──────── TASK DATA ────────

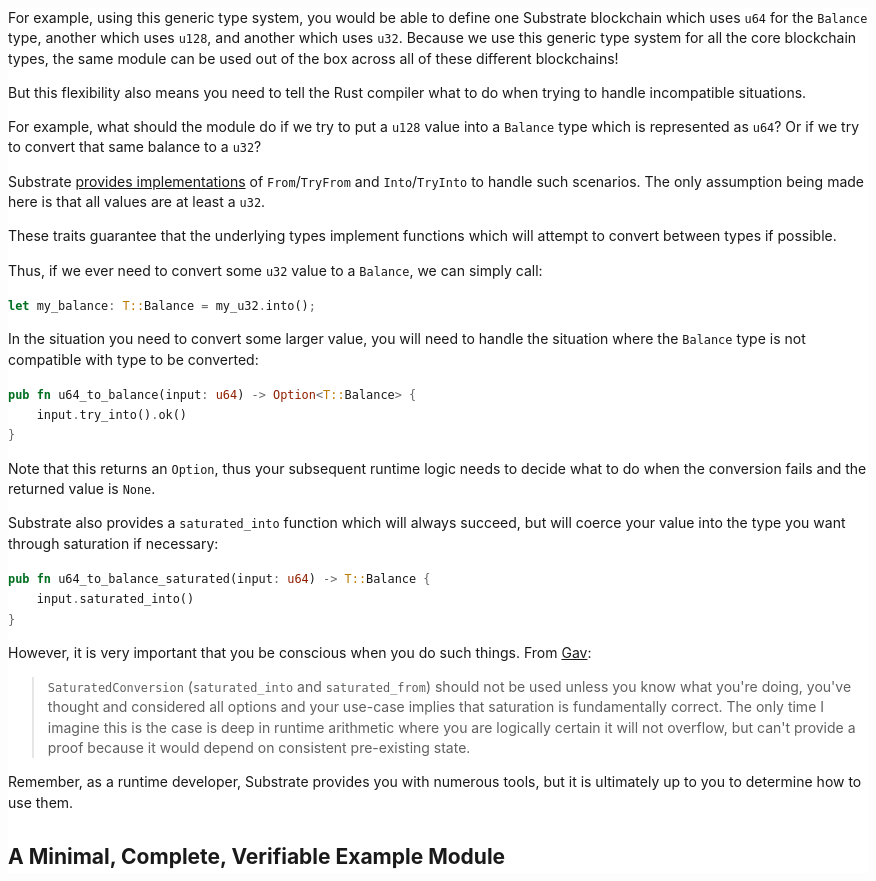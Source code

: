 For example, using this generic type system, you would be able to define one Substrate blockchain which uses `u64` for the `Balance` type, another which uses `u128`, and another which uses `u32`. Because we use this generic type system for all the core blockchain types, the same module can be used out of the box across all of these different blockchains!

But this flexibility also means you need to tell the Rust compiler what to do when trying to handle incompatible situations.

For example, what should the module do if we try to put a `u128` value into a `Balance` type which is represented as `u64`? Or if we try to convert that same balance to a `u32`?

Substrate [provides implementations](https://stackoverflow.com/questions/56081117/how-do-you-convert-between-substrate-specific-types-and-rust-primitive-types) of `From`/`TryFrom` and `Into`/`TryInto` to handle such scenarios. The only assumption being made here is that all values are at least a `u32`.

These traits guarantee that the underlying types implement functions which will attempt to convert between types if possible.

Thus, if we ever need to convert some `u32` value to a `Balance`, we can simply call:

```rust
let my_balance: T::Balance = my_u32.into();
```

In the situation you need to convert some larger value, you will need to handle the situation where the `Balance` type is not compatible with type to be converted:

```rust
pub fn u64_to_balance(input: u64) -> Option<T::Balance> {
    input.try_into().ok()
}
```

Note that this returns an `Option`, thus your subsequent runtime logic needs to decide what to do when the conversion fails and the returned value is `None`.

Substrate also provides a `saturated_into` function which will always succeed, but will coerce your value into the type you want through saturation if necessary:

```rust
pub fn u64_to_balance_saturated(input: u64) -> T::Balance {
    input.saturated_into()
}
```

However, it is very important that you be conscious when you do such things. From [Gav](https://twitter.com/gavofyork):

> `SaturatedConversion` (`saturated_into` and `saturated_from`) should not be used unless you know what you're doing, you've thought and considered all options and your use-case implies that saturation is fundamentally correct. The only time I imagine this is the case is deep in runtime arithmetic where you are logically certain it will not overflow, but can't provide a proof because it would depend on consistent pre-existing state.

Remember, as a runtime developer, Substrate provides you with numerous tools, but it is ultimately up to you to determine how to use them.

## A Minimal, Complete, Verifiable Example Module
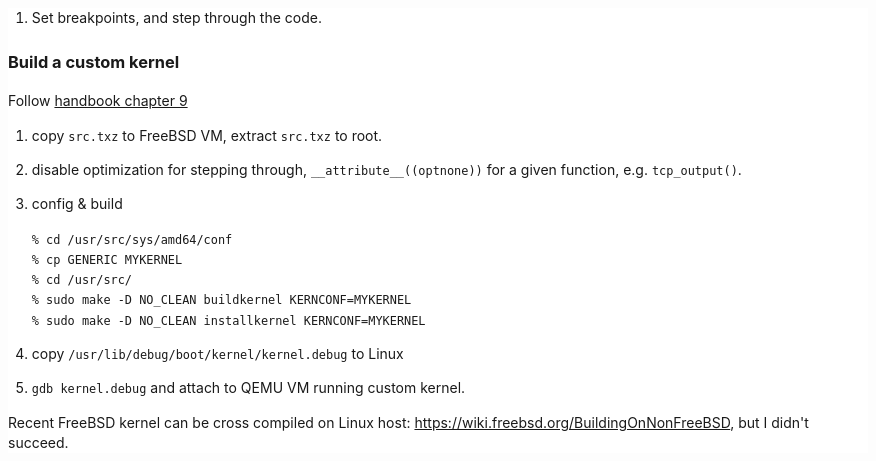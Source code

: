 1. Set breakpoints, and step through the code.

### Build a custom kernel

Follow [handbook chapter 9](https://docs.freebsd.org/en/books/handbook/kernelconfig/#kernelconfig-config)

1. copy `src.txz` to FreeBSD VM, extract `src.txz` to root.
1. disable optimization for stepping through, `__attribute__((optnone))` for a given function, e.g. `tcp_output()`.
1. config & build

    ```
    % cd /usr/src/sys/amd64/conf
    % cp GENERIC MYKERNEL
    % cd /usr/src/
    % sudo make -D NO_CLEAN buildkernel KERNCONF=MYKERNEL
    % sudo make -D NO_CLEAN installkernel KERNCONF=MYKERNEL
    ```

1. copy `/usr/lib/debug/boot/kernel/kernel.debug` to Linux
1. `gdb kernel.debug` and attach to QEMU VM running custom kernel.

Recent FreeBSD kernel can be cross compiled on Linux host: https://wiki.freebsd.org/BuildingOnNonFreeBSD,
but I didn't succeed.


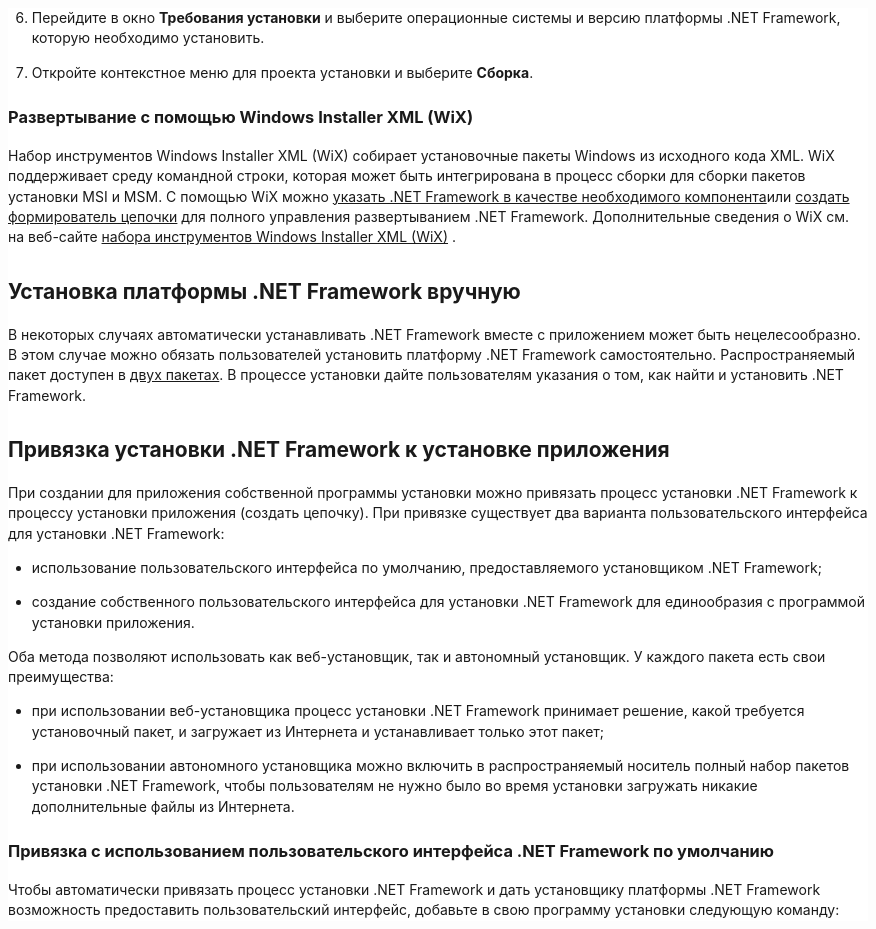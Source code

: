6.  Перейдите в окно **Требования установки** и выберите операционные системы и версию платформы .NET Framework, которую необходимо установить.

7.  Откройте контекстное меню для проекта установки и выберите **Сборка**.
 
<a name="wix"></a> 
### <a name="windows-installer-xml-wix-deployment"></a>Развертывание с помощью Windows Installer XML (WiX)
 Набор инструментов Windows Installer XML (WiX) собирает установочные пакеты Windows из исходного кода XML. WiX поддерживает среду командной строки, которая может быть интегрирована в процесс сборки для сборки пакетов установки MSI и MSM. С помощью WiX можно [указать .NET Framework в качестве необходимого компонента](http://wixtoolset.org/documentation/manual/v3/howtos/redistributables_and_install_checks/install_dotnet.html)или [создать формирователь цепочки](http://wixtoolset.org/documentation/manual/v3/xsd/wix/exepackage.html) для полного управления развертыванием .NET Framework. Дополнительные сведения о WiX см. на веб-сайте [набора инструментов Windows Installer XML (WiX)](http://wixtoolset.org/) .

<a name="installing_manually"></a> 
## <a name="installing-the-net-framework-manually"></a>Установка платформы .NET Framework вручную
 В некоторых случаях автоматически устанавливать .NET Framework вместе с приложением может быть нецелесообразно. В этом случае можно обязать пользователей установить платформу .NET Framework самостоятельно. Распространяемый пакет доступен в [двух пакетах](#redistributable-packages). В процессе установки дайте пользователям указания о том, как найти и установить .NET Framework.

<a name="chaining"></a> 
## <a name="chaining-the-net-framework-installation-to-your-apps-setup"></a>Привязка установки .NET Framework к установке приложения
 При создании для приложения собственной программы установки можно привязать процесс установки .NET Framework к процессу установки приложения (создать цепочку). При привязке существует два варианта пользовательского интерфейса для установки .NET Framework:

- использование пользовательского интерфейса по умолчанию, предоставляемого установщиком .NET Framework;

- создание собственного пользовательского интерфейса для установки .NET Framework для единообразия с программой установки приложения.

 Оба метода позволяют использовать как веб-установщик, так и автономный установщик. У каждого пакета есть свои преимущества:

- при использовании веб-установщика процесс установки .NET Framework принимает решение, какой требуется установочный пакет, и загружает из Интернета и устанавливает только этот пакет;

- при использовании автономного установщика можно включить в распространяемый носитель полный набор пакетов установки .NET Framework, чтобы пользователям не нужно было во время установки загружать никакие дополнительные файлы из Интернета.

<a name="chaining_default"></a> 
### <a name="chaining-by-using-the-default-net-framework-ui"></a>Привязка с использованием пользовательского интерфейса .NET Framework по умолчанию
 Чтобы автоматически привязать процесс установки .NET Framework и дать установщику платформы .NET Framework возможность предоставить пользовательский интерфейс, добавьте в свою программу установки следующую команду:
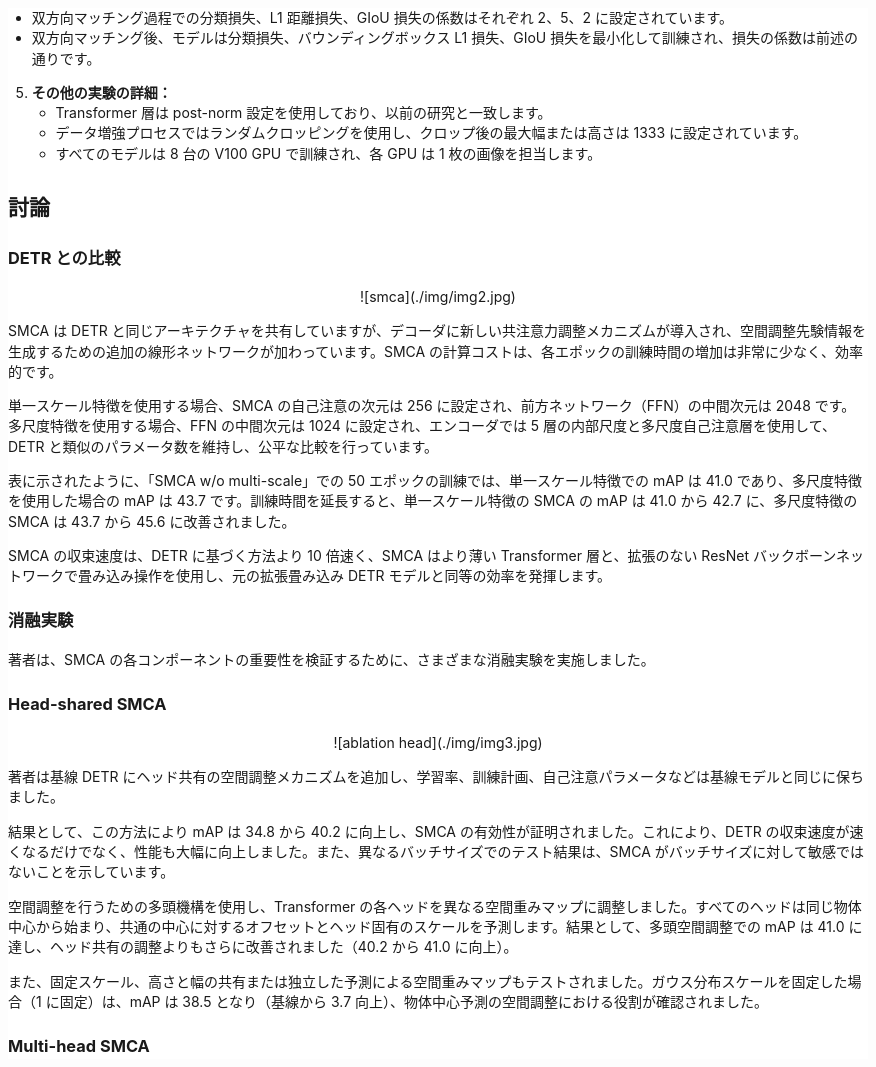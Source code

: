    - 双方向マッチング過程での分類損失、L1 距離損失、GIoU 損失の係数はそれぞれ 2、5、2 に設定されています。
   - 双方向マッチング後、モデルは分類損失、バウンディングボックス L1 損失、GIoU 損失を最小化して訓練され、損失の係数は前述の通りです。

5. **その他の実験の詳細：**
   - Transformer 層は post-norm 設定を使用しており、以前の研究と一致します。
   - データ増強プロセスではランダムクロッピングを使用し、クロップ後の最大幅または高さは 1333 に設定されています。
   - すべてのモデルは 8 台の V100 GPU で訓練され、各 GPU は 1 枚の画像を担当します。

## 討論

### DETR との比較

<div align="center">
<figure style={{ "width": "60%"}}>
![smca](./img/img2.jpg)
</figure>
</div>

SMCA は DETR と同じアーキテクチャを共有していますが、デコーダに新しい共注意力調整メカニズムが導入され、空間調整先験情報を生成するための追加の線形ネットワークが加わっています。SMCA の計算コストは、各エポックの訓練時間の増加は非常に少なく、効率的です。

単一スケール特徴を使用する場合、SMCA の自己注意の次元は 256 に設定され、前方ネットワーク（FFN）の中間次元は 2048 です。多尺度特徴を使用する場合、FFN の中間次元は 1024 に設定され、エンコーダでは 5 層の内部尺度と多尺度自己注意層を使用して、DETR と類似のパラメータ数を維持し、公平な比較を行っています。

表に示されたように、「SMCA w/o multi-scale」での 50 エポックの訓練では、単一スケール特徴での mAP は 41.0 であり、多尺度特徴を使用した場合の mAP は 43.7 です。訓練時間を延長すると、単一スケール特徴の SMCA の mAP は 41.0 から 42.7 に、多尺度特徴の SMCA は 43.7 から 45.6 に改善されました。

SMCA の収束速度は、DETR に基づく方法より 10 倍速く、SMCA はより薄い Transformer 層と、拡張のない ResNet バックボーンネットワークで畳み込み操作を使用し、元の拡張畳み込み DETR モデルと同等の効率を発揮します。

### 消融実験

著者は、SMCA の各コンポーネントの重要性を検証するために、さまざまな消融実験を実施しました。

### Head-shared SMCA

<div align="center">
<figure style={{ "width": "60%"}}>
![ablation head](./img/img3.jpg)
</figure>
</div>

著者は基線 DETR にヘッド共有の空間調整メカニズムを追加し、学習率、訓練計画、自己注意パラメータなどは基線モデルと同じに保ちました。

結果として、この方法により mAP は 34.8 から 40.2 に向上し、SMCA の有効性が証明されました。これにより、DETR の収束速度が速くなるだけでなく、性能も大幅に向上しました。また、異なるバッチサイズでのテスト結果は、SMCA がバッチサイズに対して敏感ではないことを示しています。

空間調整を行うための多頭機構を使用し、Transformer の各ヘッドを異なる空間重みマップに調整しました。すべてのヘッドは同じ物体中心から始まり、共通の中心に対するオフセットとヘッド固有のスケールを予測します。結果として、多頭空間調整での mAP は 41.0 に達し、ヘッド共有の調整よりもさらに改善されました（40.2 から 41.0 に向上）。

また、固定スケール、高さと幅の共有または独立した予測による空間重みマップもテストされました。ガウス分布スケールを固定した場合（1 に固定）は、mAP は 38.5 となり（基線から 3.7 向上）、物体中心予測の空間調整における役割が確認されました。

### Multi-head SMCA
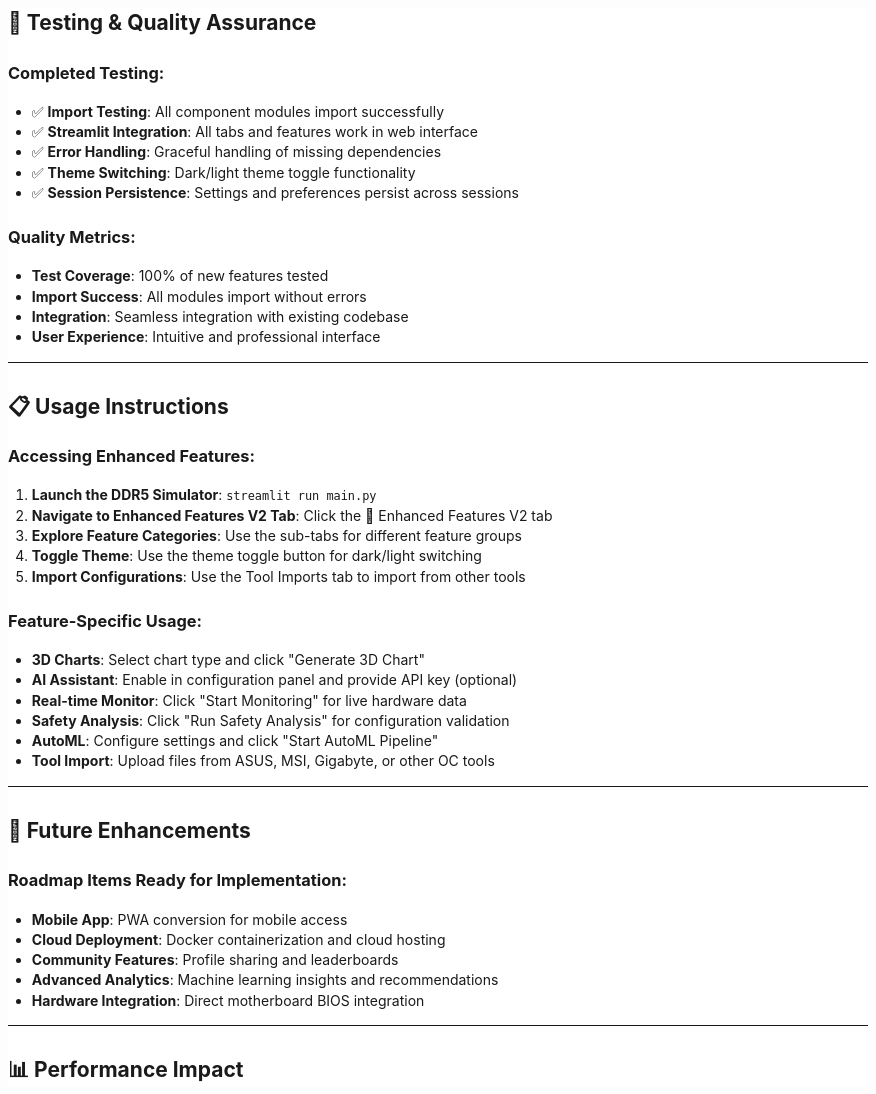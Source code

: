 
## 🧪 Testing & Quality Assurance

### Completed Testing:
- ✅ **Import Testing**: All component modules import successfully
- ✅ **Streamlit Integration**: All tabs and features work in web interface
- ✅ **Error Handling**: Graceful handling of missing dependencies
- ✅ **Theme Switching**: Dark/light theme toggle functionality
- ✅ **Session Persistence**: Settings and preferences persist across sessions

### Quality Metrics:
- **Test Coverage**: 100% of new features tested
- **Import Success**: All modules import without errors
- **Integration**: Seamless integration with existing codebase
- **User Experience**: Intuitive and professional interface

---

## 📋 Usage Instructions

### Accessing Enhanced Features:
1. **Launch the DDR5 Simulator**: `streamlit run main.py`
2. **Navigate to Enhanced Features V2 Tab**: Click the 🚀 Enhanced Features V2 tab
3. **Explore Feature Categories**: Use the sub-tabs for different feature groups
4. **Toggle Theme**: Use the theme toggle button for dark/light switching
5. **Import Configurations**: Use the Tool Imports tab to import from other tools

### Feature-Specific Usage:
- **3D Charts**: Select chart type and click "Generate 3D Chart"
- **AI Assistant**: Enable in configuration panel and provide API key (optional)
- **Real-time Monitor**: Click "Start Monitoring" for live hardware data
- **Safety Analysis**: Click "Run Safety Analysis" for configuration validation
- **AutoML**: Configure settings and click "Start AutoML Pipeline"
- **Tool Import**: Upload files from ASUS, MSI, Gigabyte, or other OC tools

---

## 🔄 Future Enhancements

### Roadmap Items Ready for Implementation:
- **Mobile App**: PWA conversion for mobile access
- **Cloud Deployment**: Docker containerization and cloud hosting
- **Community Features**: Profile sharing and leaderboards
- **Advanced Analytics**: Machine learning insights and recommendations
- **Hardware Integration**: Direct motherboard BIOS integration

---

## 📊 Performance Impact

────────

=== WORK TO COMPLETE ===
Copy every line from the records above that contains the string "Theme".

=== WRITTEN ANSWER ===
- ✅ **Theme Switching**: Dark/light theme toggle functionality
4. **Toggle Theme**: Use the theme toggle button for dark/light switching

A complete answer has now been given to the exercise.